Emily laughed. “I only dress him, cherie; I cannot control his manners. You call me tomorrow, oui, and let me know if he’s behaved himself.

” She kissed Sunny on both cheeks, gave Cameron a pointed look that spoke volumes about her approval of Sunshine, then left the room, pulling the door shut behind her.

Cameron held out his hand. “You look lovely. Ready to go?”

“This is crazy,” she said breathlessly.

“A discreet dinner and a darkened theater where I might hold your hand in peace seems reasonable to me,” he said with a shrug.

She hesitated, then put her hand into his. “We’ll regret it.”

He pulled her toward the door. “Sunshine, my love, I have never once regretted a single moment spent in your company. Tonight will be no different.”

She didn’t comment further, but she didn’t pull her hand away, either.

It was a start.

Several hours later, he leaned back against the door of Sunny’s hotel room and watched her come out of her bedchamber.

He was well aware that he was on borrowed time, as the saying went, and he was fully prepared to take advantage of it—when he thought he could actually bring himself to do something besides simply stand there and admire the woman in front of him.

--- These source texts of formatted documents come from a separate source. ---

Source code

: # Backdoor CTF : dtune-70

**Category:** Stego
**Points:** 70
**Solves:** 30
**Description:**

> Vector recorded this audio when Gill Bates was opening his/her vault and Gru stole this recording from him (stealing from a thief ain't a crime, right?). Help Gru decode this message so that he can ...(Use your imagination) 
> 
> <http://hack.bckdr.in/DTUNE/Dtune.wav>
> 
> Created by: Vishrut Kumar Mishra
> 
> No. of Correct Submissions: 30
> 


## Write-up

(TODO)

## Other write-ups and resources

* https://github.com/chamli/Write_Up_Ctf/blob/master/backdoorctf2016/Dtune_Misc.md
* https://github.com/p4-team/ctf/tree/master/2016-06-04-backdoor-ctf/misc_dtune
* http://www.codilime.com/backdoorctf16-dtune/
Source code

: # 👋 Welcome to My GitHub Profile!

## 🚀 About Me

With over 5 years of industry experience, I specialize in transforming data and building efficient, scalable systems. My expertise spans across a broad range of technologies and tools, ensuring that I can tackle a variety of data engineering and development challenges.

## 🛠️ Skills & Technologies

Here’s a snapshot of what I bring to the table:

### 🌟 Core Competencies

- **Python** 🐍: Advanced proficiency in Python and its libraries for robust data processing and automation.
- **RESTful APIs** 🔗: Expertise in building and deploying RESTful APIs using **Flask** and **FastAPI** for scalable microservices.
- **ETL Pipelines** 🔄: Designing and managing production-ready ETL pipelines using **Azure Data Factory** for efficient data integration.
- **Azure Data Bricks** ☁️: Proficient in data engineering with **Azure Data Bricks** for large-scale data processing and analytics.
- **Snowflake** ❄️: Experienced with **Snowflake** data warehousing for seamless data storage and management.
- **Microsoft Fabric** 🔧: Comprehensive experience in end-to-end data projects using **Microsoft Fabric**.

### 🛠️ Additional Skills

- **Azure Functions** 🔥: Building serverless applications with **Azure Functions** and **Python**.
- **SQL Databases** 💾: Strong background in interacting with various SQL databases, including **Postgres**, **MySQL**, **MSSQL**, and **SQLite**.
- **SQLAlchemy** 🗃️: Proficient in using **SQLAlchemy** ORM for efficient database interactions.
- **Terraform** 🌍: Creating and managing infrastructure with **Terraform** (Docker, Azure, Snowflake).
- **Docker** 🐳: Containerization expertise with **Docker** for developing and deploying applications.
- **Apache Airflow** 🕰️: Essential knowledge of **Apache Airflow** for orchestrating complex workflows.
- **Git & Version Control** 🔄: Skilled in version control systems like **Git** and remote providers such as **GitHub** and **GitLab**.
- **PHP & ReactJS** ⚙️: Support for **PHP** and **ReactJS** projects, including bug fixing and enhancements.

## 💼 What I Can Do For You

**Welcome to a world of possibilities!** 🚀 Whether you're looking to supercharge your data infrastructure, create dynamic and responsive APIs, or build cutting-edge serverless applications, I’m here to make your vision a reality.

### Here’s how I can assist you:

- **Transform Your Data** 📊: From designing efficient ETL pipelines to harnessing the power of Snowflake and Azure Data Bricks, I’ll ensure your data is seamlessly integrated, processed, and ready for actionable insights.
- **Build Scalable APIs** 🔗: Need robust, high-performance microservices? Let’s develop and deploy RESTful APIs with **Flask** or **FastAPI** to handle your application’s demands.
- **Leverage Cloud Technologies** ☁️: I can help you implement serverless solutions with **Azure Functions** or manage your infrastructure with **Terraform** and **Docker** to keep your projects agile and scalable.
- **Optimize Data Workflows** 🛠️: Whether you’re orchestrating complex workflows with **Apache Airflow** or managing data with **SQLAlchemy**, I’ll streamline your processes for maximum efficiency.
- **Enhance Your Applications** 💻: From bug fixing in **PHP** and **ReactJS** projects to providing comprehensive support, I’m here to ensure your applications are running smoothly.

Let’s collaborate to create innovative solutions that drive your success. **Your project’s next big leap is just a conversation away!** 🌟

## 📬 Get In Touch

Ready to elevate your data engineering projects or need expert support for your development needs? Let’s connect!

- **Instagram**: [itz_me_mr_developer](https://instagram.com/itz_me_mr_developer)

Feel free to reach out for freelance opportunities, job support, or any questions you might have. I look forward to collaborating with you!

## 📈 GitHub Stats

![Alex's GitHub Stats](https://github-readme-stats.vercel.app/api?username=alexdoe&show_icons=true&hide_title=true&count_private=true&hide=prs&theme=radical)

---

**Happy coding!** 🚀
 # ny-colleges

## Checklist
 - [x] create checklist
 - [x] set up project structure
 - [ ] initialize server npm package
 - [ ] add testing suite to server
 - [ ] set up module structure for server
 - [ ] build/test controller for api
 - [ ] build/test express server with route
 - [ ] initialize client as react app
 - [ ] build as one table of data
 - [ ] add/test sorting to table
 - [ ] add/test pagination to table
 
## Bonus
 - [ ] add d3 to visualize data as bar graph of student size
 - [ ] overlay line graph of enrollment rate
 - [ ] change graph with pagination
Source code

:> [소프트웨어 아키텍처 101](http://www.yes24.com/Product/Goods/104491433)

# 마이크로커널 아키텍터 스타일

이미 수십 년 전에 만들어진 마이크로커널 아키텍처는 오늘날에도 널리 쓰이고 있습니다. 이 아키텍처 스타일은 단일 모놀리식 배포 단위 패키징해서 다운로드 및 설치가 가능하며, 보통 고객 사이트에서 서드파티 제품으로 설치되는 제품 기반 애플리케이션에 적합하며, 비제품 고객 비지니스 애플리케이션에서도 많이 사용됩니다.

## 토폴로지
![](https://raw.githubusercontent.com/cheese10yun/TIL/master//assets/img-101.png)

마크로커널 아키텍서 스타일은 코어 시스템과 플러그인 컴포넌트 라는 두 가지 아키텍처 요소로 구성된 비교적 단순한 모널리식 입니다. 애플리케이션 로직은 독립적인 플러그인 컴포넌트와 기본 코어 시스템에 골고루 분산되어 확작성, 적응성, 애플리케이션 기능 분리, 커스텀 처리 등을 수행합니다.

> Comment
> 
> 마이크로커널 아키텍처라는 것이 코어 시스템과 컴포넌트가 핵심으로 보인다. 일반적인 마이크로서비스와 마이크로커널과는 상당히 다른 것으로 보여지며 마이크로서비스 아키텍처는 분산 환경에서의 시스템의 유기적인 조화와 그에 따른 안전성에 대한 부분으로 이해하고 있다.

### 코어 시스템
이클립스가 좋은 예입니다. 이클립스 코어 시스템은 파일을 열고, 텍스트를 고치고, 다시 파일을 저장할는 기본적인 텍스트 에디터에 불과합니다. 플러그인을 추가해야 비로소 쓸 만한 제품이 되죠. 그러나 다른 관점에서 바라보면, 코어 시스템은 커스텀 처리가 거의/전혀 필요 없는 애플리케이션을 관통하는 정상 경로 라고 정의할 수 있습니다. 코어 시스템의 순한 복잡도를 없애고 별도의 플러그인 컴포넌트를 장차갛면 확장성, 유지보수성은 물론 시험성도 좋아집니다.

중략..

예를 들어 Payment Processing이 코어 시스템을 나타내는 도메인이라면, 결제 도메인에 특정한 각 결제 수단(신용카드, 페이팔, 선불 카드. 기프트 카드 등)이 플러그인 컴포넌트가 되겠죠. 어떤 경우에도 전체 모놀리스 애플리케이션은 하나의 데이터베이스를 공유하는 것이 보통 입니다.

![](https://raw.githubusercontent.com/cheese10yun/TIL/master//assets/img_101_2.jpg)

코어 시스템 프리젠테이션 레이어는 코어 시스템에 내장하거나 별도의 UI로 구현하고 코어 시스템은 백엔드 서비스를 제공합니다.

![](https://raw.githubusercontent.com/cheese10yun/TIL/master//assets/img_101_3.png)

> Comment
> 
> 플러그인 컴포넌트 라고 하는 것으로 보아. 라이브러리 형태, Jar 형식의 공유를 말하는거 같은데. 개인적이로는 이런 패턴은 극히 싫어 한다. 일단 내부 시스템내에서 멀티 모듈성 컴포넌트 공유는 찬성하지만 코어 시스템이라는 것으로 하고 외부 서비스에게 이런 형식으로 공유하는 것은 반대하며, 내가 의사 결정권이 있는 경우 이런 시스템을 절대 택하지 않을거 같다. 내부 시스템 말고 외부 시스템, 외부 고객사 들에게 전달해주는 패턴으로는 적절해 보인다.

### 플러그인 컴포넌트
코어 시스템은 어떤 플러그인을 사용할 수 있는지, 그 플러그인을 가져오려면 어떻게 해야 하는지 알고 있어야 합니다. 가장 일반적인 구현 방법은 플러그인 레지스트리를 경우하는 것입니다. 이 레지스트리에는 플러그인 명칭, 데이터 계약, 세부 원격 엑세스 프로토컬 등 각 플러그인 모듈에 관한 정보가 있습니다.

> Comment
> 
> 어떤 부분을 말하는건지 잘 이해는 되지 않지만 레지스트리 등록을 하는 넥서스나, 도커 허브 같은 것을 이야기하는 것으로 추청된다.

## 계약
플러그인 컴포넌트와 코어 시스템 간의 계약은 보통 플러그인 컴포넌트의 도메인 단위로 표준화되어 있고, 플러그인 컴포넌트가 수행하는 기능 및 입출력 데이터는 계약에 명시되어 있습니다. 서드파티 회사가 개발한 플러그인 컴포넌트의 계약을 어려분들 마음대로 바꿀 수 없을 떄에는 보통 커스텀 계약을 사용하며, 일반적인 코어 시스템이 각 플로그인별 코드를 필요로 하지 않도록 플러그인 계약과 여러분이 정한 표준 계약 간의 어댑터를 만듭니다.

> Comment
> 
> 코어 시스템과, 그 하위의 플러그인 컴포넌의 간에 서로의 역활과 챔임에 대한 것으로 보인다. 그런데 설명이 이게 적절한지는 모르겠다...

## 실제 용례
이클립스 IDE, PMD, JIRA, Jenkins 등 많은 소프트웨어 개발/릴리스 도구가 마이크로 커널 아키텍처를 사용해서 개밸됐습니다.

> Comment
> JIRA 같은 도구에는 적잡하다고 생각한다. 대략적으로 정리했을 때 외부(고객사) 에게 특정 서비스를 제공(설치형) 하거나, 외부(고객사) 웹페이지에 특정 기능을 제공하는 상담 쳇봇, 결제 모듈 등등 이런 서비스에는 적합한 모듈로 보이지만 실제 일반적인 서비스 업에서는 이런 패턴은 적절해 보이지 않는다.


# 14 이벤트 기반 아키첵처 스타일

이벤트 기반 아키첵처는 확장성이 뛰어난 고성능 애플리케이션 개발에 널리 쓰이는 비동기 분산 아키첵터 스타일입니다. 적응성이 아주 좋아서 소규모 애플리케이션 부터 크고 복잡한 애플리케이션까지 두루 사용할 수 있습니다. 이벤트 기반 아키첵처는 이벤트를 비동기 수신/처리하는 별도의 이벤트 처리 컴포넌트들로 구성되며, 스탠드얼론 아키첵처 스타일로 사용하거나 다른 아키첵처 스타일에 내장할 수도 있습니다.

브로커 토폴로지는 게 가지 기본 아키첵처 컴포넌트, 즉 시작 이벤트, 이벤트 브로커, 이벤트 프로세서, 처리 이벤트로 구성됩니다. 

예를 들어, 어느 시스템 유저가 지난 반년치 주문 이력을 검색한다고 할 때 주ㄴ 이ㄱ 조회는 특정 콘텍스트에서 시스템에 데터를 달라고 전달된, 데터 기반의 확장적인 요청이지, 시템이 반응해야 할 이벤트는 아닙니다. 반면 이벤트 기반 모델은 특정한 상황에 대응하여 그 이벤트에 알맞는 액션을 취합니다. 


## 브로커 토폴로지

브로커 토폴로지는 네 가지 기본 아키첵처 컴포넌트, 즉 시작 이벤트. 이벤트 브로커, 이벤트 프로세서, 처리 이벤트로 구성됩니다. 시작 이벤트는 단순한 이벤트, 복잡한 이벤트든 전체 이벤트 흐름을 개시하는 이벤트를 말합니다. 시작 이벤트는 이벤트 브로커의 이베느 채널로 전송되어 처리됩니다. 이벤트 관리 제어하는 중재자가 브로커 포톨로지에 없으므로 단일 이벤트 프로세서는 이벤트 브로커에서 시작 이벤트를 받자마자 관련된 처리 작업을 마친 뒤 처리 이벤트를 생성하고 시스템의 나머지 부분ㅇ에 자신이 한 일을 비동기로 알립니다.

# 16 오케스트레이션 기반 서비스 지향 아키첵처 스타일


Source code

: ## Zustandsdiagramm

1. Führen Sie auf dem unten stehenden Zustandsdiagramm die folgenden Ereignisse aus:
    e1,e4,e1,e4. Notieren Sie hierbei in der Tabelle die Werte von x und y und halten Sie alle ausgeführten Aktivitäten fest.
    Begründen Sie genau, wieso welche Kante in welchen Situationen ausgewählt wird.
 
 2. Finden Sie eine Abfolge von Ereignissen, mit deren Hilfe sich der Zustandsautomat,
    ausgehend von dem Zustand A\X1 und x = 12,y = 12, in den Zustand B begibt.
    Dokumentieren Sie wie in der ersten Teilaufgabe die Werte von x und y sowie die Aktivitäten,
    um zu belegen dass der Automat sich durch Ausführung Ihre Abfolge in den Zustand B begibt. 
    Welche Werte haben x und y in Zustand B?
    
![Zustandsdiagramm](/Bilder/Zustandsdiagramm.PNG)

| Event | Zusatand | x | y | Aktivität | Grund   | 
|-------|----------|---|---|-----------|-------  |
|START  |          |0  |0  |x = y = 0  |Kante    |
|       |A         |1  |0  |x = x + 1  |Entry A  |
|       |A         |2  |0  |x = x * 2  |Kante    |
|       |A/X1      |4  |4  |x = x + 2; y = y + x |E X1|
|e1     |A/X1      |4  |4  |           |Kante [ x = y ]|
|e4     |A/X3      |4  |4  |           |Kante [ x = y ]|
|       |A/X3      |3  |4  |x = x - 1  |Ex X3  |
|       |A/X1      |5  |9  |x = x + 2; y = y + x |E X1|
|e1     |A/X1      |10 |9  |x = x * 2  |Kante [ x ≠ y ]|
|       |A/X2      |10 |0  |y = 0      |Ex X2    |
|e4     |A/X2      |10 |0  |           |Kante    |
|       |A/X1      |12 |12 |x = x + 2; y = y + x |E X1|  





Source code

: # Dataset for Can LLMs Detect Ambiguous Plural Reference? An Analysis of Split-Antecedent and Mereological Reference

She was lovely, true, but that wasn’t what stole his heart.

It wasn’t her grave smile, or the way she twisted her hands together as if she were nervous, or the way her bare toes still peeked out from beneath the bottom of that very expensive gown.

It was that she would have rather been sitting in jeans in front of Moraig MacLeod’s hearth, or puttering in her garden, or trying to throw him out her front door.

He knew all that because she’d muttered those things—and several more—not completely under her breath as they’d been sitting in a very exclusive French restaurant where she hadn’t been able to find prices on the menu.

He supposed, looking back on it now, that he could just as easily have taken her to a pub and a film, but he hadn’t wanted to.

Foolish or not, he’d wanted to show her that he could actually feed her and clothe her and entertain her in lavish fashion.

He’d wanted her to know that he could provide her luxuries far beyond what he would have been able to in medieval Scotland.

He was quite sure she hadn’t given a damn.

After the past two months he’d had, it had been surprisingly refreshing.

For himself, he couldn’t remember a more pleasant evening— even with the lengths he’d gone to make sure they remained mostly anonymous. And even though he’d only managed it in the dark of the theater, he realized he had never in his life enjoyed more the simple pleasure of holding a woman’s hand.

A woman he loved.

And if she wasn’t going to throw him out right away, perhaps he might dare what he hadn’t risked before. He pushed away from the door and crossed over to stand in front of her. She held out her hands.

“Don’t.”

He stopped. “In truth?”

“If you kiss me, I won’t survive it.”

“Then I’ll just hold you.” He smiled down at her. “I’ve kept my hands to myself all night under enormous duress. Surely you’ll want to reward such good behavior by a chaste embrace or two.”

She sighed and walked into his arms as if she’d done it for years. He couldn’t help but wish that had been the case. He wrapped his arms around her and closed his eyes. He wasn’t quite sure how long they stood there without speaking; all he knew was he couldn’t bring himself to let her go.

“Is something wrong?” she asked finally.

Was something wrong? He hardly knew where to begin to answer that.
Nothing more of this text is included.